Massachusetts continued to expand its biopharma workforce in research labs and manufacturing plantslast year even as venture capital investment dwindled and fewer biotech companies went public.
Overall employment in the sector — a bellwether of the state’s innovation economy — increased 6.9 percent to about 114,000 in 2022, compared to nearly 107,000 the prior year, according to the 2023 Industry Snapshot released Wednesday by the trade group MassBio.
Biopharma growth slowed from the peak years of 2020 and 2021, when the COVID pandemic spurred record public and private investment in vaccines and treatments. But the sector continues to expand at a solid pace, MassBIO chief executive Kendalle Burlin O’Connell said.

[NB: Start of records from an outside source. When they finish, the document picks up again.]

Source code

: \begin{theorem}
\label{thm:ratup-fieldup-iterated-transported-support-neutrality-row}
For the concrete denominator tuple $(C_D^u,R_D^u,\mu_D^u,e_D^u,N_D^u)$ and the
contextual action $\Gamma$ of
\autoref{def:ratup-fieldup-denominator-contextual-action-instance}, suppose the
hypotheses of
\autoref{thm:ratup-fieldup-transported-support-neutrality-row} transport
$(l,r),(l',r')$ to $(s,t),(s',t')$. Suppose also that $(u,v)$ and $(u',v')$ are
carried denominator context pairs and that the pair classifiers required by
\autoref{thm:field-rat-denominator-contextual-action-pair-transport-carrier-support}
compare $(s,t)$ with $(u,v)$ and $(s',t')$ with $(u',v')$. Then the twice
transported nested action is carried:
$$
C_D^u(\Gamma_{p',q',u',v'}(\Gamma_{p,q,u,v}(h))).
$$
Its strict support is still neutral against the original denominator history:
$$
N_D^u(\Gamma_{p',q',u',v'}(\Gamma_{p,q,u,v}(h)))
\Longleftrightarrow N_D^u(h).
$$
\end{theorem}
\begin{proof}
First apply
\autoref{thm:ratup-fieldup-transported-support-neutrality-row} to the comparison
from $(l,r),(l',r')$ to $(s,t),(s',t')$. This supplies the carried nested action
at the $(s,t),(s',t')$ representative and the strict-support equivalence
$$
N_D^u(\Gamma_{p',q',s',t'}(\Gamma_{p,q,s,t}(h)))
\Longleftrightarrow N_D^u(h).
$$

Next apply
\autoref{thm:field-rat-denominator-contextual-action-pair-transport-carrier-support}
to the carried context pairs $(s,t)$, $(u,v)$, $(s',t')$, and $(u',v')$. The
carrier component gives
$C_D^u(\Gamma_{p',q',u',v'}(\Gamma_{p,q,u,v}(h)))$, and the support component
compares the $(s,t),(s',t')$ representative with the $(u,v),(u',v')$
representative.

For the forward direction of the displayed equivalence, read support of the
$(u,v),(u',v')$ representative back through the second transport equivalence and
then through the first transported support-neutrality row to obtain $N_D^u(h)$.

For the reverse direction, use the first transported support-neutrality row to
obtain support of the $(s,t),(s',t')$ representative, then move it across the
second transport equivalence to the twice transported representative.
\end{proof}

“We’re continuing to see the outsize role that Massachusetts [plays] on the national and international life sciences landscape,” O’Connell said, pointing to a growth in research employment that last year outpaced that of California, a rival biopharma cluster.
Most of the top global drug makers have a research presence in Massachusetts. Japanese pharma giant Takeda was the top industry employer in the state last year, with 6,290 jobs, followed by French-based Sanofi, which employed 4,600 workers here.
Moderna, the Cambridge biotech that vaulted to prominence in 2020 with its COVID vaccine, leapfrogged Biogen of Cambridge and Vertex of Boston to become the top Massachusetts-based biopharma employer, with nearly 4,200 workers. Moderna ranked third on the overall list.